Projects Funded in 2015
Lymphatic Imaging and Intervention Center at The Children’s Hospital of Philadelphia
University of Pennsylvania
Project: Dynamic Contrast Enhanced MR Lymphangiogram Imaging of Lymphatic Anomalies
The Lymphatic Imaging and Intervention Center at The Children’s Hospital of Philadelphia, received a $101,000 grant for the purpose of imaging the lymphatic system. Specifically, the study aims to demonstrate thoracic lymphatic anatomy in patients with lymphangiomatosis/Generalized Lymphatic Anomaly (GLA), Gorham-Stout disease (GSD), or Kaposiform Lyphangiomatosis (KLA) using heavy weighted T2 MR and Dynamic Contrast-Enhanced MR Lymphangiogram (DCMRL) to better understand lymphatic anatomy and lymph fluid flow in patients with Lymphatic Anomalies.

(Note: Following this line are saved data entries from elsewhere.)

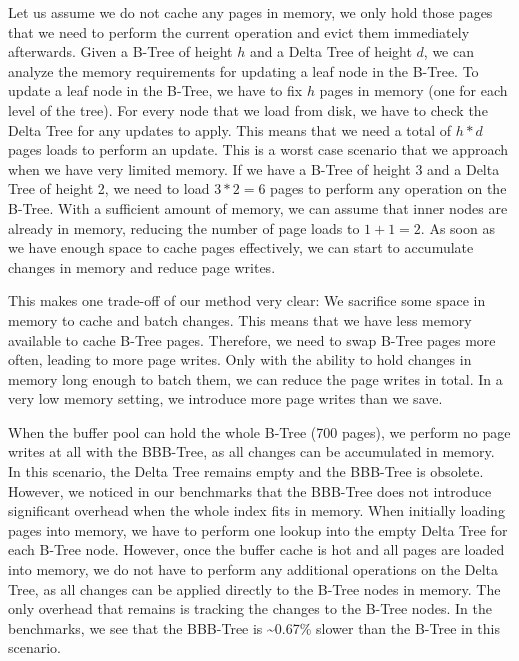 Let us assume we do not cache any pages in memory, we only hold those pages that we need to perform the current operation and evict them immediately afterwards.
Given a B-Tree of height $h$ and a Delta Tree of height $d$, we can analyze the memory requirements for updating a leaf node in the B-Tree.
To update a leaf node in the B-Tree, we have to fix $h$ pages in memory (one for each level of the tree).
For every node that we load from disk, we have to check the Delta Tree for any updates to apply.
This means that we need a total of $h * d$ pages loads to perform an update.
This is a worst case scenario that we approach when we have very limited memory.
If we have a B-Tree of height 3 and a Delta Tree of height 2, we need to load $3 * 2 = 6$ pages to perform any operation on the B-Tree.
With a sufficient amount of memory, we can assume that inner nodes are already in memory, reducing the number of page loads to $1 + 1 = 2$.
As soon as we have enough space to cache pages effectively, we can start to accumulate changes in memory and reduce page writes.

This makes one trade-off of our method very clear:
We sacrifice some space in memory to cache and batch changes.
This means that we have less memory available to cache B-Tree pages.
Therefore, we need to swap B-Tree pages more often, leading to more page writes.
Only with the ability to hold changes in memory long enough to batch them, we can reduce the page writes in total.
In a very low memory setting, we introduce more page writes than we save.

When the buffer pool can hold the whole B-Tree (700 pages), we perform no page writes at all with the BBB-Tree, as all changes can be accumulated in memory.
In this scenario, the Delta Tree remains empty and the BBB-Tree is obsolete.
However, we noticed in our benchmarks that the BBB-Tree does not introduce significant overhead when the whole index fits in memory.
When initially loading pages into memory, we have to perform one lookup into the empty Delta Tree for each B-Tree node.
However, once the buffer cache is hot and all pages are loaded into memory, we do not have to perform any additional operations on the Delta Tree, as all changes can be applied directly to the B-Tree nodes in memory.
The only overhead that remains is tracking the changes to the B-Tree nodes.
In the benchmarks, we see that the BBB-Tree is \textasciitilde0.67\% slower than the B-Tree in this scenario.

The major cause of mortality and morbidity in these patients is the deterioration of pulmonary function by chronic chylous effusions and progressive interstitial lung disease. The understanding of changes in patients’ pulmonary lymphatic anatomy is hindered by the difficulty of imaging of the lymphatic system.

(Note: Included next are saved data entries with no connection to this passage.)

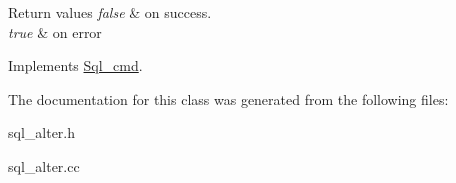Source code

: \begin{DoxyRetVals}{Return values}
{\em false} & on success. \\
\hline
{\em true} & on error \\
\hline
\end{DoxyRetVals}


Implements \mbox{\hyperlink{classSql__cmd_a213367b79b551296fbb7790f2a3732fb}{Sql\+\_\+cmd}}.



The documentation for this class was generated from the following files\+:\begin{DoxyCompactItemize}
\item 
sql\+\_\+alter.\+h\item 
sql\+\_\+alter.\+cc\end{DoxyCompactItemize}
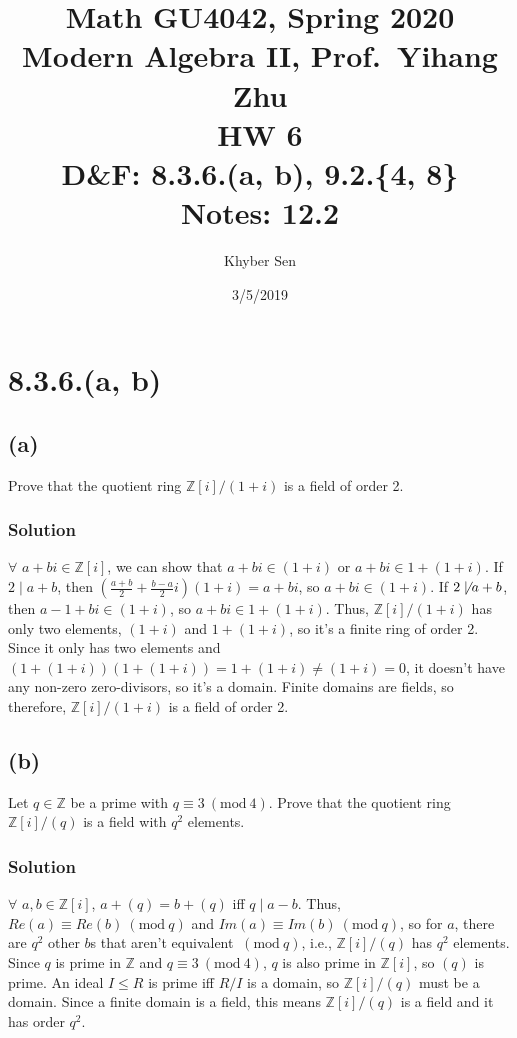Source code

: \documentclass[fleqn]{article}
\title{
Math GU4042, Spring 2020 \\
Modern Algebra II, Prof.\ Yihang Zhu \\
HW 6 \\
D\&F: 8.3.6.(a, b), 9.2.\{4, 8\} \\
Notes: 12.2 \\
}
\author{Khyber Sen}
\date{3/5/2019}
\newcommand{\Mod}[1]{\ (\mathrm{mod}\ #1)}
\begin{document}
    
    \maketitle
    
    \section{8.3.6.(a, b)}
        
        \subsection{(a)}
        Prove that the quotient ring $\mathbb{Z}[i]/(1 + i)$ is a field of order 2.
            
            \subsubsection{Solution}
            $\forall$ $a + bi \in \mathbb{Z}[i]$, we can show that $a + bi \in (1 + i)$ or $a + bi \in 1 + (1 + i)$.  If $2 \mid a + b$, then $\left(\frac{a + b}{2} + \frac{b - a}{2}i\right)(1 + i) = a + bi$, so $a + bi \in (1 + i)$.  If $2 \not\mid a + b$, then $a - 1 + bi \in (1 + i)$, so $a + bi \in 1 + (1 + i)$.  Thus, $\mathbb{Z}[i]/(1 + i)$ has only two elements, $(1 + i)$ and $1 + (1 + i)$, so it's a finite ring of order 2.  Since it only has two elements and $(1 + (1 + i))(1 + (1 + i)) = 1 + (1 + i) \neq (1 + i) = 0$, it doesn't have any non-zero zero-divisors, so it's a domain.  Finite domains are fields, so therefore, $\mathbb{Z}[i]/(1 + i)$ is a field of order 2.
        
        \subsection{(b)}
        Let $q \in \mathbb{Z}$ be a prime with $q \equiv 3 \Mod{4}$.  Prove that the quotient ring $\mathbb{Z}[i]/(q)$ is a field with $q^2$ elements.
        
            \subsubsection{Solution}
            $\forall$ $a, b \in \mathbb{Z}[i]$, $a + (q) = b + (q)$ iff $q \mid a - b$.  Thus, $Re(a) \equiv Re(b) \Mod{q}$ and $Im(a) \equiv Im(b) \Mod{q}$, so for $a$, there are $q^2$ other $b$s that aren't equivalent $\Mod{q}$, i.e., $\mathbb{Z}[i]/(q)$ has $q^2$ elements.  Since $q$ is prime in $\mathbb{Z}$ and $q \equiv 3 \Mod{4}$, $q$ is also prime in $\mathbb{Z}[i]$, so $(q)$ is prime.  An ideal $I \leq R$ is prime iff $R/I$ is a domain, so $\mathbb{Z}[i]/(q)$ must be a domain.  Since a finite domain is a field, this means $\mathbb{Z}[i]/(q)$ is a field and it has order $q^2$.
            
\end{document}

DCMRL is a technique that has recently been developed, allowing dynamic MR imaging of the lymphatic system by injecting gadolinium contrast agent into the lymph nodes in the patient’s groin to perform imaging instead of gaining access from the foot, as in traditional lymphangiogram. Focusing on imaging of the deep lymphatic vessels in chests of patients with these rare lymphatic malformations and pulmonary involvement of the disease will enable the team to gain understanding of how these deranged lymphatics behave in the chest and their impact on pulmonary function.

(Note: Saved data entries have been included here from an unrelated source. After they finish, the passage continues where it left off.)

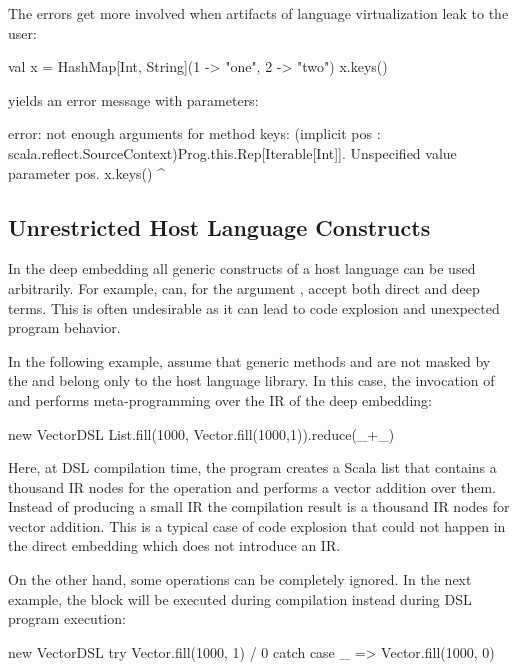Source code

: The errors get more involved when artifacts of language virtualization leak to the user:\begin{lstparagraph}
val x = HashMap[Int, String](1 -> "one", 2 -> "two")
x.keys()
\end{lstparagraph} yields an error message with  parameters:\begin{lstparagraph}
error: not enough arguments for method keys: (implicit pos
: scala.reflect.SourceContext)Prog.this.Rep[Iterable[Int]].
Unspecified value parameter pos.
  x.keys()
        ^
\end{lstparagraph}

\subsection{Unrestricted Host Language Constructs}
\label{sec:unrestricted-language}

In the deep embedding all generic constructs of a host language can be
 used arbitrarily. For example, 
 can, for the argument , accept both direct and deep terms.
 This is often undesirable as it can lead to code explosion and unexpected program behavior.

In the following example, assume that generic methods  and
   are not masked by the  and belong only to the host
  language library. In this case, the invocation of  and 
  performs meta-programming over the IR of the deep embedding:\begin{lstparagraph}
new VectorDSL {
  List.fill(1000, Vector.fill(1000,1)).reduce(_+_)
}
\end{lstparagraph}

Here, at DSL compilation time, the program creates a Scala list that contains a thousand
IR nodes for the  operation and performs a vector addition over them.
Instead of producing a small IR the compilation result is a thousand IR nodes for
vector addition. This is a typical case of code explosion that could not happen
in the direct embedding which does not introduce an IR.

On the other hand, some operations can be completely ignored. In the next
example, the  block will be executed during \edsl compilation
instead during DSL program execution:\begin{lstparagraph}
new VectorDSL {
  try Vector.fill(1000, 1) / 0
  catch { case _ => Vector.fill(1000, 0) }
}
\end{lstparagraph}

Co-directors of the Center are Dr. Maxim Itkin and Dr. Yoav Dori who have dedicated their careers to the development of advanced, non-invasive methods to image the lymphatic system. Dr. Itkin is the principal investigator on this project. Study participants will be recruited through the International LGDA Registry for Lymphatic Malformations.
David Cormode, PhD
University of Pennsylvania
Project: Nano-magnetic Oils for the Study of Intestinal Lymphatics in Lymphangiomatosis
Lymphangiomatosis/Generalized Lymphatic Anomaly (GLA) is a condition where abnormally proliferating lymphatic vessels cause disruption to organs such as the intestines, liver, lungs and bone. The lymphatic vessels coming from the intestine are a key part of the lymphatic system and are frequently involved in lymphangiomatosis/GLA. One of the main issues with understanding, diagnosing and treating lymphangiomatosis/GLA is the lack of methods to visualize lymphatic vessels; and of all lymphatic systems, the intestinal lymphatics particularly lack imaging approaches.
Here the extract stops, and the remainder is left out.